=== Material shown ===

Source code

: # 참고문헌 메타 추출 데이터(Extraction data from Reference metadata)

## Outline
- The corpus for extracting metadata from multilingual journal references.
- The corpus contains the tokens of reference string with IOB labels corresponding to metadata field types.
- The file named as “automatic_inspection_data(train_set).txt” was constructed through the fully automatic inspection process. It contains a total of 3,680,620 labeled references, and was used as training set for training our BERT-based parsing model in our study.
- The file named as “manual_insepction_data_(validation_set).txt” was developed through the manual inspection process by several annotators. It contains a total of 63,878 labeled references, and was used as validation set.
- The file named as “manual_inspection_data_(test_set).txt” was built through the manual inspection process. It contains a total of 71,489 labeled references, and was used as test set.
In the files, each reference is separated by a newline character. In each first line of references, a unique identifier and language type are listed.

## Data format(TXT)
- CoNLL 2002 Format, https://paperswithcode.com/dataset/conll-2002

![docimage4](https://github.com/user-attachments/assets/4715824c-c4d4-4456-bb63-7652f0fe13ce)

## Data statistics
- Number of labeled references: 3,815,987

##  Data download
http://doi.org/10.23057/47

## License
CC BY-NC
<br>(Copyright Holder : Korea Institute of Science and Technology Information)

===

Review the entries above and return every line where "corpus" appears.

Written solution:
- The corpus for extracting metadata from multilingual journal references.
- The corpus contains the tokens of reference string with IOB labels corresponding to metadata field types.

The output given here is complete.